Your goal
Below are records; reproduce exactly the lines from the one that has "we both look" through the one that has "following Niamh, to", ends included, and nothing more.

Provided entries
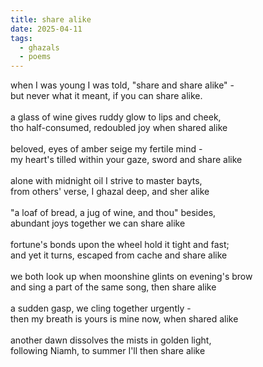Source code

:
 ```yaml
---
title: share alike
date: 2025-04-11
tags:
  - ghazals
  - poems
---
```


when I was young I was told, "share and share alike" - <br>
but never what it meant, if you can share alike.<br>
<br>
a glass of wine gives ruddy glow to lips and cheek,<br>
tho half-consumed, redoubled joy when shared alike<br>
<br>
beloved, eyes of amber seige my fertile mind -<br>
my heart's tilled within your gaze, sword and share alike<br>
<br>
alone with midnight oil I strive to master bayts,<br>
from others' verse, I ghazal deep, and sher alike <br>
<br>
"a loaf of bread, a jug of wine, and thou" besides,<br>
abundant joys together we can share alike<br>
<br>
fortune's bonds upon the wheel hold it tight and fast;<br>
and yet it turns, escaped from cache and share alike<br>
<br>
we both look up when moonshine glints on evening's brow<br>
and sing a part of the same song, then share alike<br>
<br>
a sudden gasp, we cling together urgently -<br>
then my breath is yours is mine now, when shared alike<br>
<br>
another dawn dissolves the mists in golden light,<br>
following Niamh, to summer I'll then share alike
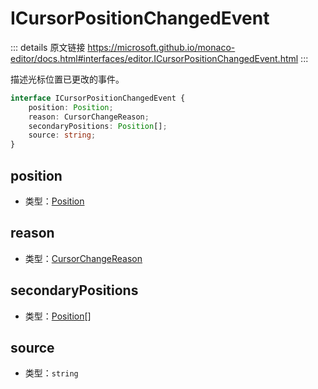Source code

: # ICursorPositionChangedEvent

<backTop />
        
::: details 原文链接
https://microsoft.github.io/monaco-editor/docs.html#interfaces/editor.ICursorPositionChangedEvent.html
:::

描述光标位置已更改的事件。

```ts
interface ICursorPositionChangedEvent {
    position: Position;
    reason: CursorChangeReason;
    secondaryPositions: Position[];
    source: string;
}
```


## position
- 类型：[Position](/api/Position.md)

## reason
- 类型：[CursorChangeReason](/api/editor/CursorChangeReason.md)

## secondaryPositions
- 类型：[Position](/api/Position.md)[]

## source
- 类型：`string`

Exercise response
we both look up when moonshine glints on evening's brow<br>
and sing a part of the same song, then share alike<br>
<br>
a sudden gasp, we cling together urgently -<br>
then my breath is yours is mine now, when shared alike<br>
<br>
another dawn dissolves the mists in golden light,<br>
following Niamh, to summer I'll then share alike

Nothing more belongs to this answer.